>>>

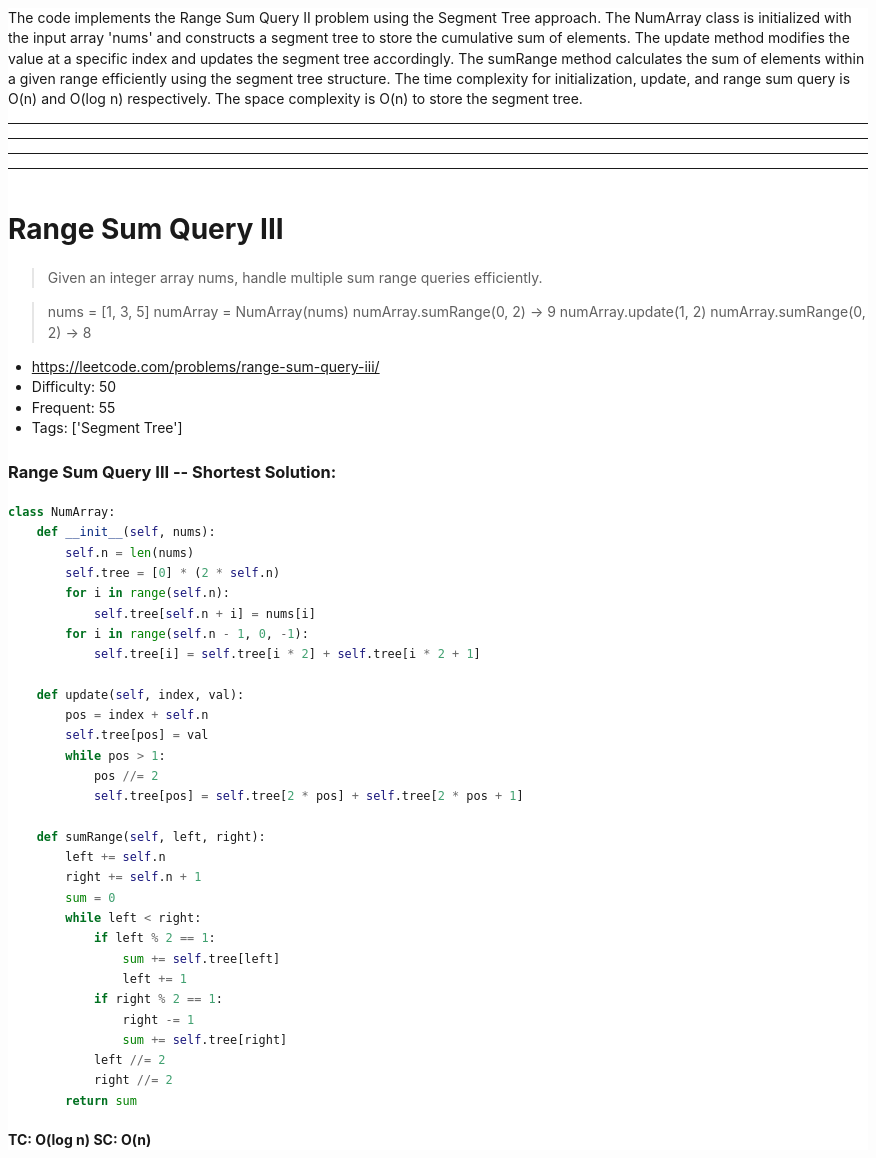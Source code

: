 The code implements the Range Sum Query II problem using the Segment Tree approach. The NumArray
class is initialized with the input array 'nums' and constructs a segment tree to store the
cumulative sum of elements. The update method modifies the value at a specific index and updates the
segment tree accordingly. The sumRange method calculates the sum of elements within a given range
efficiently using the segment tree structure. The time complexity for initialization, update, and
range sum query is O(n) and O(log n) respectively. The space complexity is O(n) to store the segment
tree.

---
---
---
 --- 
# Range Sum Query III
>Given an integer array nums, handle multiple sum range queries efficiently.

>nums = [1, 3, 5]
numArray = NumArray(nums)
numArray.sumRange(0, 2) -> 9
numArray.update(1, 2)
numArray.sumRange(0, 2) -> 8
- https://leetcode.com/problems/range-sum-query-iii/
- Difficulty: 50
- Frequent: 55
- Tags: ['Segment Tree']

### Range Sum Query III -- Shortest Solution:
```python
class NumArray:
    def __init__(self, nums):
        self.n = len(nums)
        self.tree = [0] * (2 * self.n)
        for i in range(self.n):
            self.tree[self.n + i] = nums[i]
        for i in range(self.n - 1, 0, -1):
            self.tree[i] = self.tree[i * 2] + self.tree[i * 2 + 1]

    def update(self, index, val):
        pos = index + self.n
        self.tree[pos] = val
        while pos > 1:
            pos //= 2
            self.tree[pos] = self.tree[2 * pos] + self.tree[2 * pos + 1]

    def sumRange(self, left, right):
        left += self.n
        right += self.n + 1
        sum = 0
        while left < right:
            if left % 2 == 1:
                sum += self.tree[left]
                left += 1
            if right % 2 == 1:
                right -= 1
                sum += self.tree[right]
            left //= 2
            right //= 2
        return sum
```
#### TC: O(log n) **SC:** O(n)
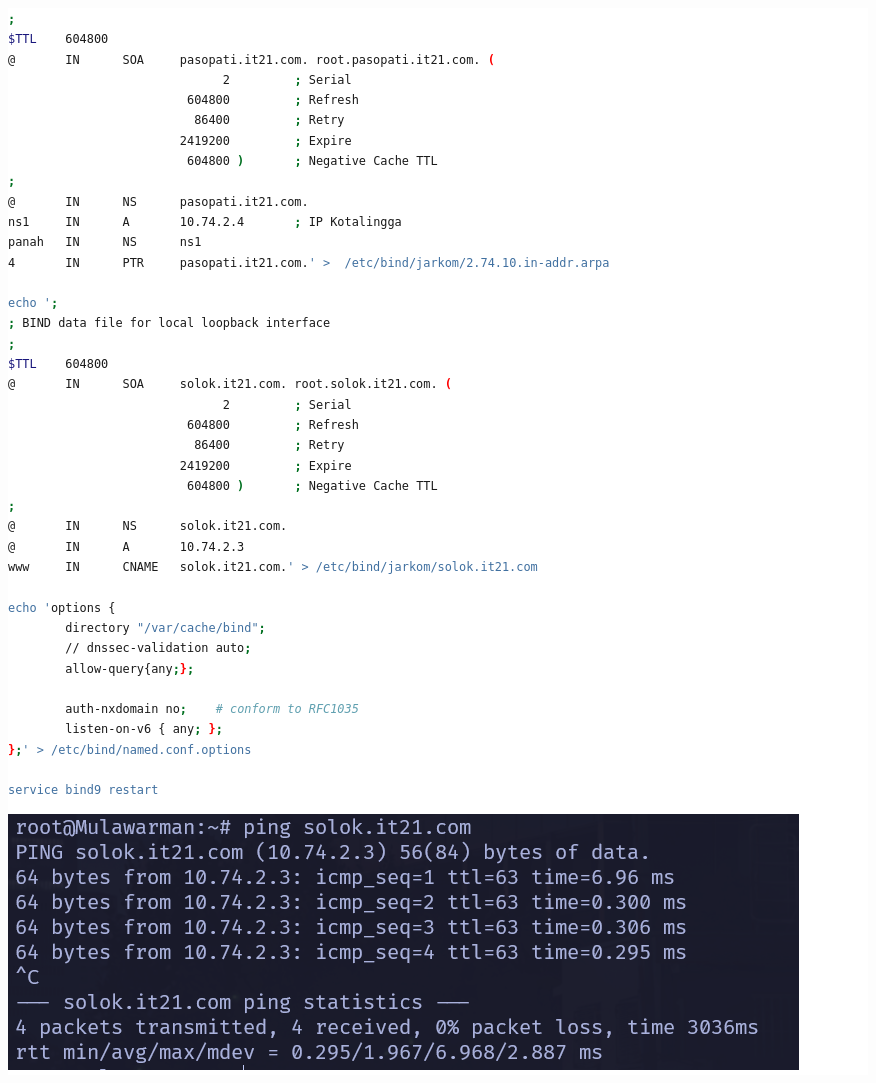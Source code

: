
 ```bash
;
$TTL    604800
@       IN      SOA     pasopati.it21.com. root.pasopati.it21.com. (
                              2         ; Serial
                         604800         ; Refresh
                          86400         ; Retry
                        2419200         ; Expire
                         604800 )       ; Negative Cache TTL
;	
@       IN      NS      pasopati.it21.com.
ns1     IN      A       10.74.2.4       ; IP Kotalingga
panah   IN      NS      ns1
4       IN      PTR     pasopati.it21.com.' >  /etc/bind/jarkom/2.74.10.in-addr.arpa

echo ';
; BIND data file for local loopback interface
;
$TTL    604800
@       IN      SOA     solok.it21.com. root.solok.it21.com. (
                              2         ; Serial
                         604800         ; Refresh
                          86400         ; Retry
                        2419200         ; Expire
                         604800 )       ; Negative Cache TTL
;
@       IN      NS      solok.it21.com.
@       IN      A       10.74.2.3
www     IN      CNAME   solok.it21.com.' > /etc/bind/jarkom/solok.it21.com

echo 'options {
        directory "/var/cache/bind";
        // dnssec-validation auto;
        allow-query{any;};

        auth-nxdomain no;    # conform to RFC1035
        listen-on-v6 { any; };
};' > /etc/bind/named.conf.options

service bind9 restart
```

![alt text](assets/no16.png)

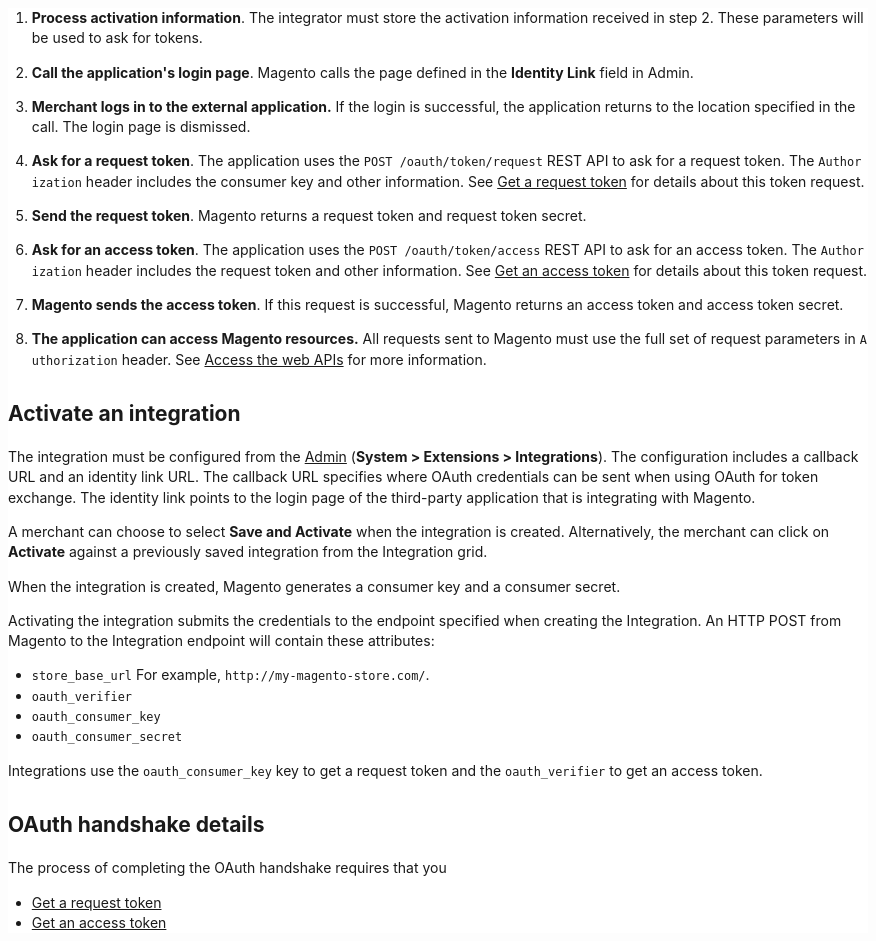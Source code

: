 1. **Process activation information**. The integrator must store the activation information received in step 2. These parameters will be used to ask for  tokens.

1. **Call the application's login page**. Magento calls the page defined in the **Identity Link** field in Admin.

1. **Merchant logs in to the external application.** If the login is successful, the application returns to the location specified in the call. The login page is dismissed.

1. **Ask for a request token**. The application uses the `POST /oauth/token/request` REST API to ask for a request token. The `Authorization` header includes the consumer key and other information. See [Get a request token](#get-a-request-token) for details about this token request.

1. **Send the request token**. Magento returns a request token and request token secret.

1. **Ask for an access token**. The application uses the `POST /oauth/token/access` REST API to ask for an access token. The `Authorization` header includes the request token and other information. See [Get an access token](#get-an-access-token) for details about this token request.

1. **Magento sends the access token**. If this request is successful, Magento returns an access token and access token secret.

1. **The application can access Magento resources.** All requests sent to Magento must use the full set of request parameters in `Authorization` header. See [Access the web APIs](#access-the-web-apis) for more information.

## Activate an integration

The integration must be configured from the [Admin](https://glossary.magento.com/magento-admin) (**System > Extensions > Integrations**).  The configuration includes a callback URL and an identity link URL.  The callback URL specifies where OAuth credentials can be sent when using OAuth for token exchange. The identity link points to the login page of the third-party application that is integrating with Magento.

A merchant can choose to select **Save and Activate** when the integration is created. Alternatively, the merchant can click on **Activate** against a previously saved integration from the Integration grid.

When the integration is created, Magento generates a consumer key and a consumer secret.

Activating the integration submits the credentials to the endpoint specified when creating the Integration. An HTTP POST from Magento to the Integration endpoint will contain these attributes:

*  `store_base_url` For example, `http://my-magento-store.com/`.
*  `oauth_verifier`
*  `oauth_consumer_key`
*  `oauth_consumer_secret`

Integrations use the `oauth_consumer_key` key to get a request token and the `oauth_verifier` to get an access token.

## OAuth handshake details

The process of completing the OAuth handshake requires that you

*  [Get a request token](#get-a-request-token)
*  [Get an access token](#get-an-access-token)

<<<
>>>

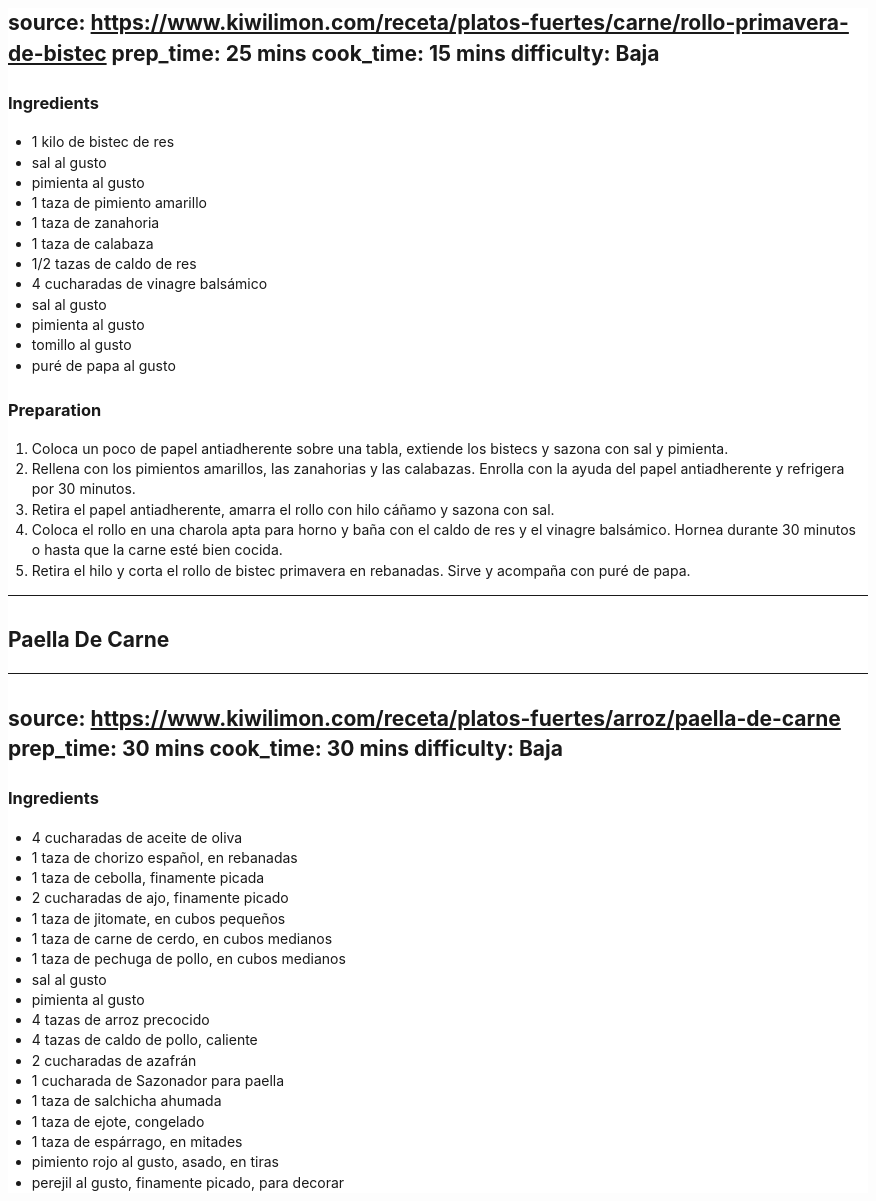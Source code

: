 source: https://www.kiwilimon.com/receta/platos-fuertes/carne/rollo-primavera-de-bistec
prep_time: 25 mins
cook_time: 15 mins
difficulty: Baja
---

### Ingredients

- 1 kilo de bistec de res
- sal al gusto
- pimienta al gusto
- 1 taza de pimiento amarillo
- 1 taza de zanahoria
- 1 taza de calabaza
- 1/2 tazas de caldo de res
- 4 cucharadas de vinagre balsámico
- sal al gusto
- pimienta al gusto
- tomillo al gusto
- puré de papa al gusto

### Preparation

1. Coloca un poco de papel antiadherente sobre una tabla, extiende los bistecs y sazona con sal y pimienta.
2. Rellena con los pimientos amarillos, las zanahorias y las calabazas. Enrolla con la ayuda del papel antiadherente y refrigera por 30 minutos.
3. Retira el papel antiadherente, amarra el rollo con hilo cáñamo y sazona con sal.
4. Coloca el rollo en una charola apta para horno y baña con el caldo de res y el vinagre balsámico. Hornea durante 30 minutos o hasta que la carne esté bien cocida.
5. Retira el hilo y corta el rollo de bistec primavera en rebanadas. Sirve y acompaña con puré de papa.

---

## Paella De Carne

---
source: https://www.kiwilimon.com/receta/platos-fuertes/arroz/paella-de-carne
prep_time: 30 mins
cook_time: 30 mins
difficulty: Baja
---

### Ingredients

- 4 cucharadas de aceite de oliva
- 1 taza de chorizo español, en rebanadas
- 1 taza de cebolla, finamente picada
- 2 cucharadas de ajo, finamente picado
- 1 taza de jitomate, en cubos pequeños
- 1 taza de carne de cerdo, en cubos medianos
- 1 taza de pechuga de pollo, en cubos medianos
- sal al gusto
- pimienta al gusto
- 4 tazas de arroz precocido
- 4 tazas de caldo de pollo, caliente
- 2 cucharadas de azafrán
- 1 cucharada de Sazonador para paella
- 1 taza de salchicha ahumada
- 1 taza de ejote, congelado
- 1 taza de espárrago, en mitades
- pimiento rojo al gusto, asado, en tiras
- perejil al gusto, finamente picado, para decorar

<<<
>>>

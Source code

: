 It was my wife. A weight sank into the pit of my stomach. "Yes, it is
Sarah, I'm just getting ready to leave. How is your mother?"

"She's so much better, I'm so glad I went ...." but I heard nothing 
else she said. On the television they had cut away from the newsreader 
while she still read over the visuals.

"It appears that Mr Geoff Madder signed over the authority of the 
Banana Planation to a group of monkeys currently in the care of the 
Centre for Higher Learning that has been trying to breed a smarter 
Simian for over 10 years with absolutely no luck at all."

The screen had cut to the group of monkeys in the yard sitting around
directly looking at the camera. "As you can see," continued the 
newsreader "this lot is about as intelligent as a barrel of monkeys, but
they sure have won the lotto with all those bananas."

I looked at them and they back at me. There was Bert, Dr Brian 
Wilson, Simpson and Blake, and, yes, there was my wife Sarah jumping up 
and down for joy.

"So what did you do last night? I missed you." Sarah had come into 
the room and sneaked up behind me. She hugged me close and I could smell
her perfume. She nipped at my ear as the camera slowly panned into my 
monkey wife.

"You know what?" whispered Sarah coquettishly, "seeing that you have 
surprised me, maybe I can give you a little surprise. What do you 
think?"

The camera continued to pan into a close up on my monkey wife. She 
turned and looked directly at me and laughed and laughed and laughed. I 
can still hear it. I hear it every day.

<<<

### Task instructions
Reproducing the whole listing above is not the task. Copy exactly only the lines from the one with "- 1 kilo de bistec de res" to the one with "3. Retira el", both kept.

### Written solution
- 1 kilo de bistec de res
- sal al gusto
- pimienta al gusto
- 1 taza de pimiento amarillo
- 1 taza de zanahoria
- 1 taza de calabaza
- 1/2 tazas de caldo de res
- 4 cucharadas de vinagre balsámico
- sal al gusto
- pimienta al gusto
- tomillo al gusto
- puré de papa al gusto

### Preparation

1. Coloca un poco de papel antiadherente sobre una tabla, extiende los bistecs y sazona con sal y pimienta.
2. Rellena con los pimientos amarillos, las zanahorias y las calabazas. Enrolla con la ayuda del papel antiadherente y refrigera por 30 minutos.
3. Retira el papel antiadherente, amarra el rollo con hilo cáñamo y sazona con sal.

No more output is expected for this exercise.